Records excerpted from a collection:
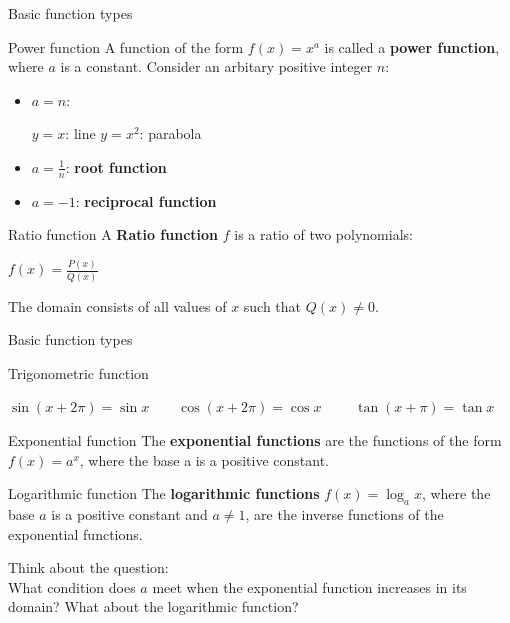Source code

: \begin{frame}{Basic function types}
    \begin{block}{Power function}
        A function of the form $f(x)=x^a$ is called a \textbf{power function}, where $a$ is a constant. Consider an arbitary positive integer $n$:
        \begin{itemize}
            \item $a=n$:\\
                  \begin{center}
                      $y=x$: line \qquad $y=x^2$: parabola
                  \end{center}
            \item $a=\frac{1}{n}$: \textbf{root function}\\
            \item $a=-1$: \textbf{reciprocal function}
        \end{itemize}
    \end{block}
    \begin{block}{Ratio function}
        A \textbf{Ratio function} $f$ is a ratio of two polynomials:
        \begin{center}
            $f(x)=\frac{P(x)}{Q(x)}$
        \end{center}
        The domain consists of all values of $x$ such that $Q(x)\neq 0$.
    \end{block}
\end{frame}

\begin{frame}{Basic function types}
    \begin{block}{Trigonometric function}
        \begin{center}
            $\sin (x+2\pi)=\sin x\qquad \cos (x+2\pi)=\cos x\qquad $
            $\tan (x+\pi)=\tan x$
        \end{center}
    \end{block}
    \begin{block}{Exponential function}
        The \textbf{exponential functions} are the functions of the form $f(x) = a^x$, where the base a is a positive constant.
    \end{block}
    \begin{block}{Logarithmic function}
        The \textbf{logarithmic functions} $f(x) = \log_ax$, where the base $a$ is a positive constant and $a\neq 1$, are the inverse functions of the exponential functions.
    \end{block}
    Think about the question:\\
    What condition does $a$ meet when the exponential function increases in its domain? What about the logarithmic function?
\end{frame}

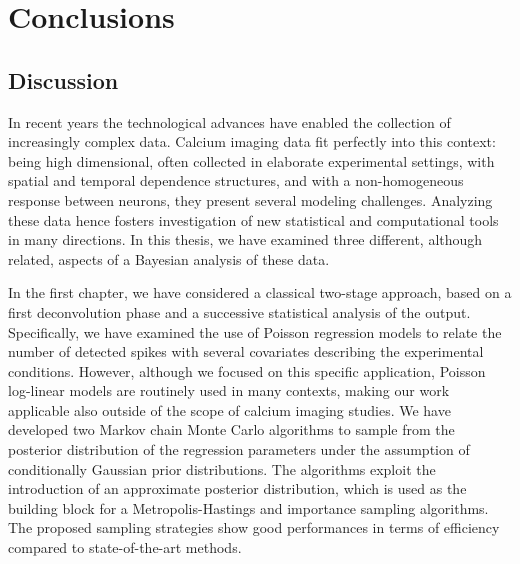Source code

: \chapter*{Conclusions} %
\label{ch5}
\setlength{\parskip}{0.5pt}



\section*{Discussion}

In recent years the technological advances have enabled the collection of increasingly complex data. Calcium imaging data fit perfectly into this context: being high dimensional, often collected in elaborate experimental settings, with spatial and temporal dependence structures, and with a non-homogeneous response between neurons, they present several modeling challenges.
Analyzing these data hence fosters investigation of new statistical and computational tools in many directions.
In this thesis, we have examined three different, although related, aspects of a Bayesian analysis of these data.

In the first chapter, we have considered a classical two-stage approach, based on a first deconvolution phase and a successive statistical analysis of the output. Specifically, we have examined the use of Poisson regression models to relate the number of detected spikes with several covariates describing the experimental conditions. 
However, although we focused on this specific application, Poisson log-linear models are routinely used in many contexts, making our work applicable also outside of the scope of calcium imaging studies.
We have developed two Markov chain Monte Carlo algorithms to sample from the posterior distribution of the regression parameters under the assumption of conditionally Gaussian prior distributions.
The algorithms exploit the introduction of an approximate posterior distribution, which is used as the building block for a Metropolis-Hastings and importance sampling algorithms. 
The proposed sampling strategies show good performances in terms of efficiency compared to state-of-the-art methods.

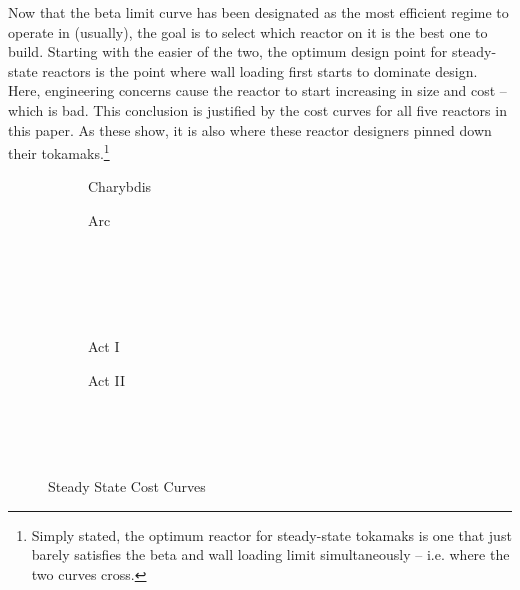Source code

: Now that the beta limit curve has been designated as the most efficient regime to operate in (usually), the goal is to select which reactor on it is the best one to build. Starting with the easier of the two, the optimum design point for steady-state reactors is the point where wall loading first starts to dominate design. Here, engineering concerns cause the reactor to start increasing in size and cost -- which is bad. This conclusion is justified by the cost curves for all five reactors in this paper. As these show, it is also where these reactor designers pinned down their tokamaks.\footnote{ Simply stated, the optimum reactor for steady-state tokamaks is one that just barely satisfies the beta and wall loading limit simultaneously -- i.e. where the two curves cross. }

\begin{figure*}
    \centering
    \hfill 
    \begin{subfigure}[t]{0.45\textwidth}
        \centering
		\begin{adjustbox}{width=\textwidth}
			\Large
			
		\end{adjustbox}
        \caption{Charybdis}
    \end{subfigure}
    \hfill
    \begin{subfigure}[t]{0.45\textwidth}
        \centering
		\begin{adjustbox}{width=\textwidth}
			\Large
			
		\end{adjustbox}
        \caption{Arc}
    \end{subfigure}
    \hfill \hfill ~\\ ~\\ ~\\ ~\\
    \hfill 
    \begin{subfigure}[t]{0.45\textwidth}
        \centering
		\begin{adjustbox}{width=\textwidth}
			\Large
			
		\end{adjustbox}
        \caption{Act I}
    \end{subfigure}
    \hfill
    \begin{subfigure}[t]{0.45\textwidth}
        \centering
		\begin{adjustbox}{width=\textwidth}
			\Large
			
		\end{adjustbox}
        \caption{Act II}
    \end{subfigure}
    \hfill \hfill ~\\ ~\\ ~\\
    \caption{Steady State Cost Curves}
    \label{fig:steady_cost}
\end{figure*}

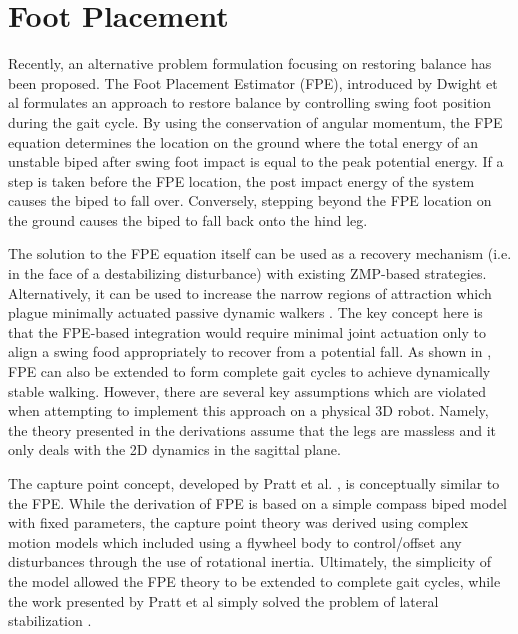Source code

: \section{Foot Placement} %
\label{sec:related_work}
Recently, an alternative problem formulation focusing on restoring balance has been proposed. The Foot Placement Estimator (FPE), introduced by Dwight et al \cite{Wight:2008ii} formulates an approach to restore balance by controlling swing foot position during the gait cycle. By using the conservation of angular momentum, the FPE equation determines the location on the ground where the total energy of an unstable biped after swing foot impact is equal to the peak potential energy. If a step is taken before the FPE location, the post impact energy of the system causes the biped to fall over. Conversely, stepping beyond the FPE location on the ground causes the biped to fall back onto the hind leg.

The solution to the FPE equation itself can be used as a recovery mechanism (i.e. in the face of a destabilizing disturbance) with existing ZMP-based strategies. Alternatively, it can be used to increase the narrow regions of attraction which plague minimally actuated passive dynamic walkers \cite{Goswami:1996gn,Asano:2000wi,Kuo:1999tn}. The key concept here is that the FPE-based integration would require minimal joint actuation only to align a swing food appropriately to recover from a potential fall. As shown in \cite{Wight:2008ii,Wight:2008vt}, FPE can also be extended to form complete gait cycles to achieve dynamically stable walking. However, there are several key assumptions which are violated when attempting to implement this approach on a physical 3D robot. Namely, the theory presented in the derivations assume that the legs are massless and it only deals with the 2D dynamics in the sagittal plane.

The capture point concept, developed by Pratt et al. \cite{Pratt:2006vy}, is conceptually similar to the FPE. While the derivation of FPE is based on a simple compass biped model with fixed parameters, the capture point theory was derived using complex motion models which included using a flywheel body to control/offset any disturbances through the use of rotational inertia. Ultimately, the simplicity of the model allowed the FPE theory to be extended to complete gait cycles, while the work presented by Pratt et al simply solved the problem of lateral stabilization \cite{Wight:2008ii}.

Task brief: Write out each entry again exactly, and skip the pictures.

Solution:
Source code

: \begin{frame}{Basic function types}
    \begin{block}{Power function}
        A function of the form $f(x)=x^a$ is called a \textbf{power function}, where $a$ is a constant. Consider an arbitary positive integer $n$:
        \begin{itemize}
            \item $a=n$:\\
                  \begin{center}
                      $y=x$: line \qquad $y=x^2$: parabola
                  \end{center}
            \item $a=\frac{1}{n}$: \textbf{root function}\\
            \item $a=-1$: \textbf{reciprocal function}
        \end{itemize}
    \end{block}
    \begin{block}{Ratio function}
        A \textbf{Ratio function} $f$ is a ratio of two polynomials:
        \begin{center}
            $f(x)=\frac{P(x)}{Q(x)}$
        \end{center}
        The domain consists of all values of $x$ such that $Q(x)\neq 0$.
    \end{block}
\end{frame}

\begin{frame}{Basic function types}
    \begin{block}{Trigonometric function}
        \begin{center}
            $\sin (x+2\pi)=\sin x\qquad \cos (x+2\pi)=\cos x\qquad $
            $\tan (x+\pi)=\tan x$
        \end{center}
    \end{block}
    \begin{block}{Exponential function}
        The \textbf{exponential functions} are the functions of the form $f(x) = a^x$, where the base a is a positive constant.
    \end{block}
    \begin{block}{Logarithmic function}
        The \textbf{logarithmic functions} $f(x) = \log_ax$, where the base $a$ is a positive constant and $a\neq 1$, are the inverse functions of the exponential functions.
    \end{block}
    Think about the question:\\
    What condition does $a$ meet when the exponential function increases in its domain? What about the logarithmic function?
\end{frame}

Source code

: \chapter*{Conclusions} %
\label{ch5}
\setlength{\parskip}{0.5pt}



\section*{Discussion}

In recent years the technological advances have enabled the collection of increasingly complex data. Calcium imaging data fit perfectly into this context: being high dimensional, often collected in elaborate experimental settings, with spatial and temporal dependence structures, and with a non-homogeneous response between neurons, they present several modeling challenges.
Analyzing these data hence fosters investigation of new statistical and computational tools in many directions.
In this thesis, we have examined three different, although related, aspects of a Bayesian analysis of these data.

In the first chapter, we have considered a classical two-stage approach, based on a first deconvolution phase and a successive statistical analysis of the output. Specifically, we have examined the use of Poisson regression models to relate the number of detected spikes with several covariates describing the experimental conditions. 
However, although we focused on this specific application, Poisson log-linear models are routinely used in many contexts, making our work applicable also outside of the scope of calcium imaging studies.
We have developed two Markov chain Monte Carlo algorithms to sample from the posterior distribution of the regression parameters under the assumption of conditionally Gaussian prior distributions.
The algorithms exploit the introduction of an approximate posterior distribution, which is used as the building block for a Metropolis-Hastings and importance sampling algorithms. 
The proposed sampling strategies show good performances in terms of efficiency compared to state-of-the-art methods.

Source code

: Now that the beta limit curve has been designated as the most efficient regime to operate in (usually), the goal is to select which reactor on it is the best one to build. Starting with the easier of the two, the optimum design point for steady-state reactors is the point where wall loading first starts to dominate design. Here, engineering concerns cause the reactor to start increasing in size and cost -- which is bad. This conclusion is justified by the cost curves for all five reactors in this paper. As these show, it is also where these reactor designers pinned down their tokamaks.\footnote{ Simply stated, the optimum reactor for steady-state tokamaks is one that just barely satisfies the beta and wall loading limit simultaneously -- i.e. where the two curves cross. }

\begin{figure*}
    \centering
    \hfill 
    \begin{subfigure}[t]{0.45\textwidth}
        \centering
		\begin{adjustbox}{width=\textwidth}
			\Large
			
		\end{adjustbox}
        \caption{Charybdis}
    \end{subfigure}
    \hfill
    \begin{subfigure}[t]{0.45\textwidth}
        \centering
		\begin{adjustbox}{width=\textwidth}
			\Large
			
		\end{adjustbox}
        \caption{Arc}
    \end{subfigure}
    \hfill \hfill ~\\ ~\\ ~\\ ~\\
    \hfill 
    \begin{subfigure}[t]{0.45\textwidth}
        \centering
		\begin{adjustbox}{width=\textwidth}
			\Large
			
		\end{adjustbox}
        \caption{Act I}
    \end{subfigure}
    \hfill
    \begin{subfigure}[t]{0.45\textwidth}
        \centering
		\begin{adjustbox}{width=\textwidth}
			\Large
			
		\end{adjustbox}
        \caption{Act II}
    \end{subfigure}
    \hfill \hfill ~\\ ~\\ ~\\
    \caption{Steady State Cost Curves}
    \label{fig:steady_cost}
\end{figure*}

Source code

: \section{Foot Placement} %
\label{sec:related_work}
Recently, an alternative problem formulation focusing on restoring balance has been proposed. The Foot Placement Estimator (FPE), introduced by Dwight et al \cite{Wight:2008ii} formulates an approach to restore balance by controlling swing foot position during the gait cycle. By using the conservation of angular momentum, the FPE equation determines the location on the ground where the total energy of an unstable biped after swing foot impact is equal to the peak potential energy. If a step is taken before the FPE location, the post impact energy of the system causes the biped to fall over. Conversely, stepping beyond the FPE location on the ground causes the biped to fall back onto the hind leg.

The solution to the FPE equation itself can be used as a recovery mechanism (i.e. in the face of a destabilizing disturbance) with existing ZMP-based strategies. Alternatively, it can be used to increase the narrow regions of attraction which plague minimally actuated passive dynamic walkers \cite{Goswami:1996gn,Asano:2000wi,Kuo:1999tn}. The key concept here is that the FPE-based integration would require minimal joint actuation only to align a swing food appropriately to recover from a potential fall. As shown in \cite{Wight:2008ii,Wight:2008vt}, FPE can also be extended to form complete gait cycles to achieve dynamically stable walking. However, there are several key assumptions which are violated when attempting to implement this approach on a physical 3D robot. Namely, the theory presented in the derivations assume that the legs are massless and it only deals with the 2D dynamics in the sagittal plane.

The capture point concept, developed by Pratt et al. \cite{Pratt:2006vy}, is conceptually similar to the FPE. While the derivation of FPE is based on a simple compass biped model with fixed parameters, the capture point theory was derived using complex motion models which included using a flywheel body to control/offset any disturbances through the use of rotational inertia. Ultimately, the simplicity of the model allowed the FPE theory to be extended to complete gait cycles, while the work presented by Pratt et al simply solved the problem of lateral stabilization \cite{Wight:2008ii}.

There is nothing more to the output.